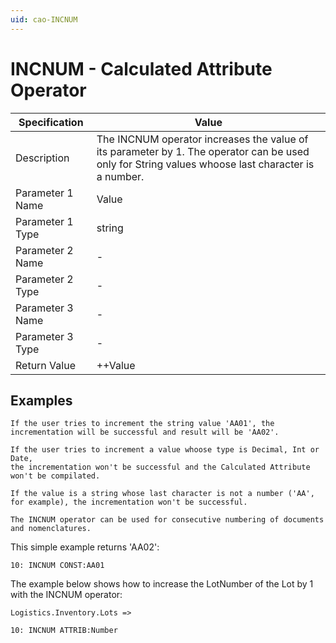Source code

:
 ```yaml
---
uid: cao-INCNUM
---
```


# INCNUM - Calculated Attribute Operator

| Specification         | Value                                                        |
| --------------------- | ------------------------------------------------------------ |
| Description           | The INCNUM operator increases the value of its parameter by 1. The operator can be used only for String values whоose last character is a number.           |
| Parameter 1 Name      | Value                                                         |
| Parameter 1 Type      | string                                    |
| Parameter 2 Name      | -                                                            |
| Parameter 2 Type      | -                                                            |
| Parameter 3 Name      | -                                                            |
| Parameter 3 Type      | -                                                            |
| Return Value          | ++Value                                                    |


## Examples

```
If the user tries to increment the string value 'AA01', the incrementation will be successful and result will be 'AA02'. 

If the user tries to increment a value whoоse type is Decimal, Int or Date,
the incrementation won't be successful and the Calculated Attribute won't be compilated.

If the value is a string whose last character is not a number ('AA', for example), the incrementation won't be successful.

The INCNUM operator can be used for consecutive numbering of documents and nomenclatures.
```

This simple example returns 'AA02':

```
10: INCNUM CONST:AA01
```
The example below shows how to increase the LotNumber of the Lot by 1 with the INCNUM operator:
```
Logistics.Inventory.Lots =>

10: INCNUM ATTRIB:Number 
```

◆ ◆ ◆ ◆ ◆ ◆ ◆

About this task
Pictures do not belong in the copy. Repeat only the lines from the top of the records through the line containing "Parameter 3 Name".

Response
Source code

:
 ```yaml
---
uid: cao-INCNUM
---
```


# INCNUM - Calculated Attribute Operator

| Specification         | Value                                                        |
| --------------------- | ------------------------------------------------------------ |
| Description           | The INCNUM operator increases the value of its parameter by 1. The operator can be used only for String values whоose last character is a number.           |
| Parameter 1 Name      | Value                                                         |
| Parameter 1 Type      | string                                    |
| Parameter 2 Name      | -                                                            |
| Parameter 2 Type      | -                                                            |
| Parameter 3 Name      | -                                                            |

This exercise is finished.